● EXERCISE GOAL
Report how many lines of the data contain the string "비트코인". Add nothing.

● DATA SHOWN
_ _ _ _

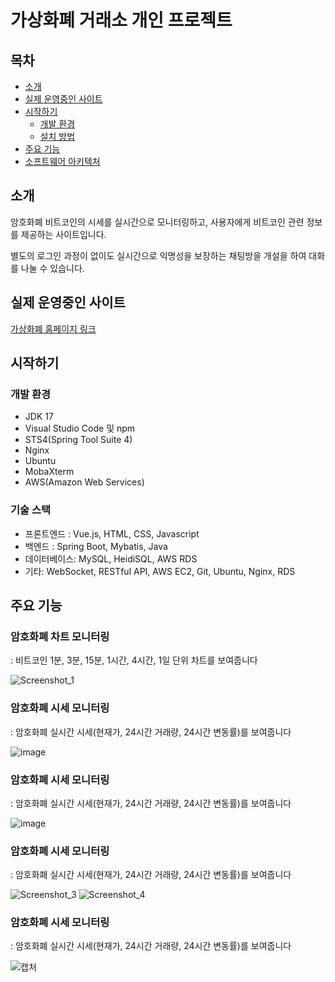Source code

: # 가상화폐 거래소 개인 프로젝트

## 목차
- [소개](#소개)
- [실제 운영중인 사이트](#실제-운영중인-사이트)
- [시작하기](#시작하기)
  - [개발 환경](#개발-환경)
  - [설치 방법](#설치-방법)
- [주요 기능](#주요-기능)
- [소프트웨어 아키텍처](#소프트웨어-아키텍처)

## 소개
암호화폐 비트코인의 시세를 실시간으로 모니터링하고, 사용자에게 비트코인 관련 정보를 제공하는 사이트입니다.

별도의 로그인 과정이 없이도 실시간으로 익명성을 보장하는 채팅방을 개설을 하여 대화를 나눌 수 있습니다.


## 실제 운영중인 사이트
[가상화폐 홈페이지 링크](http://3.34.231.185/)

## 시작하기

### 개발 환경
- JDK 17 
- Visual Studio Code 및 npm
- STS4(Spring Tool Suite 4)
- Nginx
- Ubuntu
- MobaXterm
- AWS(Amazon Web Services)

### 기술 스택

- 프론트엔드 : Vue.js, HTML, CSS, Javascript
- 백엔드 : Spring Boot, Mybatis, Java
- 데이터베이스: MySQL, HeidiSQL, AWS RDS
- 기타: WebSocket, RESTful API, AWS EC2, Git, Ubuntu, Nginx, RDS


## 주요 기능

### 암호화폐 차트 모니터링 
: 비트코인 1분, 3분, 15분, 1시간, 4시간, 1일 단위 차트를 보여줍니다 

![Screenshot_1](https://github.com/user-attachments/assets/22eab6d8-b7e0-4a9e-b13e-571d6ea07448)  


### 암호화폐 시세 모니터링 
: 암호화폐 실시간 시세(현재가, 24시간 거래량, 24시간 변동률)를 보여줍니다

![image](https://github.com/user-attachments/assets/8c838a03-6f98-4502-b11b-6df4b232f335)


### 암호화폐 시세 모니터링 
: 암호화폐 실시간 시세(현재가, 24시간 거래량, 24시간 변동률)를 보여줍니다

![image](https://github.com/user-attachments/assets/5ec6d869-4de7-4f82-954f-577c8174ebc2)

### 암호화폐 시세 모니터링 
: 암호화폐 실시간 시세(현재가, 24시간 거래량, 24시간 변동률)를 보여줍니다

![Screenshot_3](https://github.com/user-attachments/assets/34b0efc3-808b-447e-85a2-42c2e6628382) ![Screenshot_4](https://github.com/user-attachments/assets/e87334ed-61ce-4ecb-9901-6f008c6305b0)


### 암호화폐 시세 모니터링 
: 암호화폐 실시간 시세(현재가, 24시간 거래량, 24시간 변동률)를 보여줍니다

![캡처](https://github.com/user-attachments/assets/d2e5c674-a9ec-4d23-b981-ff0a7011fd63)


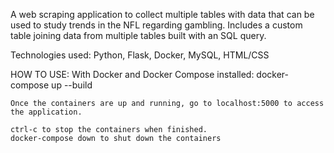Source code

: A web scraping application to collect multiple tables with data that can be used to study trends in the NFL
regarding gambling. Includes a custom table joining data from multiple tables built with an SQL query.

Technologies used: Python, Flask, Docker, MySQL, HTML/CSS

HOW TO USE:
With Docker and Docker Compose installed:
    docker-compose up --build

    Once the containers are up and running, go to localhost:5000 to access the application.

    ctrl-c to stop the containers when finished.
    docker-compose down to shut down the containers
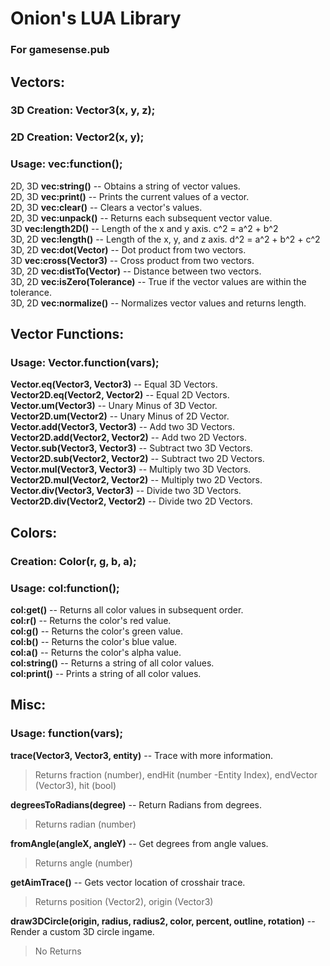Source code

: # Onion's LUA Library
### For gamesense.pub

## Vectors:<br/>
### 3D Creation: Vector3(x, y, z);<br/>
### 2D Creation: Vector2(x, y);<br/>
### Usage: vec:function();<br/>
  
2D, 3D	**vec:string()** -- Obtains a string of vector values.  
2D, 3D	**vec:print()** -- Prints the current values of a vector.  
2D, 3D	**vec:clear()** -- Clears a vector's values.  
2D, 3D	**vec:unpack()** -- Returns each subsequent vector value.  
3D    	**vec:length2D()** -- Length of the x and y axis. c^2 = a^2 + b^2  
3D, 2D	**vec:length()** -- Length of the x, y, and z axis. d^2 = a^2 + b^2 + c^2  
3D, 2D	**vec:dot(Vector)** -- Dot product from two vectors.  
3D    	**vec:cross(Vector3)** -- Cross product from two vectors.  
3D, 2D	**vec:distTo(Vector)** -- Distance between two vectors.  
3D, 2D	**vec:isZero(Tolerance)** -- True if the vector values are within the tolerance.  
3D, 2D	**vec:normalize()** -- Normalizes vector values and returns length.  
  
  
  
## Vector Functions:<br/>
### Usage: Vector.function(vars);<br/>
  
**Vector.eq(Vector3, Vector3)** -- Equal 3D Vectors.  
**Vector2D.eq(Vector2, Vector2)** -- Equal 2D Vectors.  
**Vector.um(Vector3)** -- Unary Minus of 3D Vector.  
**Vector2D.um(Vector2)** -- Unary Minus of 2D Vector.  
**Vector.add(Vector3, Vector3)** -- Add two 3D Vectors.  
**Vector2D.add(Vector2, Vector2)** -- Add two 2D Vectors.  
**Vector.sub(Vector3, Vector3)** -- Subtract two 3D Vectors.  
**Vector2D.sub(Vector2, Vector2)** -- Subtract two 2D Vectors.  
**Vector.mul(Vector3, Vector3)** -- Multiply two 3D Vectors.  
**Vector2D.mul(Vector2, Vector2)** -- Multiply two 2D Vectors.  
**Vector.div(Vector3, Vector3)** -- Divide two 3D Vectors.  
**Vector2D.div(Vector2, Vector2)** -- Divide two 2D Vectors.  
  
  
  
## Colors:<br/>
### Creation: Color(r, g, b, a);<br/>
### Usage: col:function();<br/>
  
**col:get()** -- Returns all color values in subsequent order.  
**col:r()** -- Returns the color's red value.  
**col:g()** -- Returns the color's green value.  
**col:b()** -- Returns the color's blue value.  
**col:a()** -- Returns the color's alpha value.  
**col:string()** -- Returns a string of all color values.  
**col:print()** -- Prints a string of all color values.  
  
  
  
## Misc:<br/>
### Usage: function(vars);<br/>
  
**trace(Vector3, Vector3, entity)** -- Trace with more information.  
> Returns fraction (number), endHit (number -Entity Index), endVector (Vector3), hit (bool)  
  
**degreesToRadians(degree)** -- Return Radians from degrees.  
> Returns radian (number)  
  
**fromAngle(angleX, angleY)** -- Get degrees from angle values.  
> Returns angle (number)  
  
**getAimTrace()** -- Gets vector location of crosshair trace.  
> Returns position (Vector2), origin (Vector3)  
  
**draw3DCircle(origin, radius, radius2, color, percent, outline, rotation)** -- Render a custom 3D circle ingame.  
> No Returns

_ _ _ _

● TASK OUTPUT
2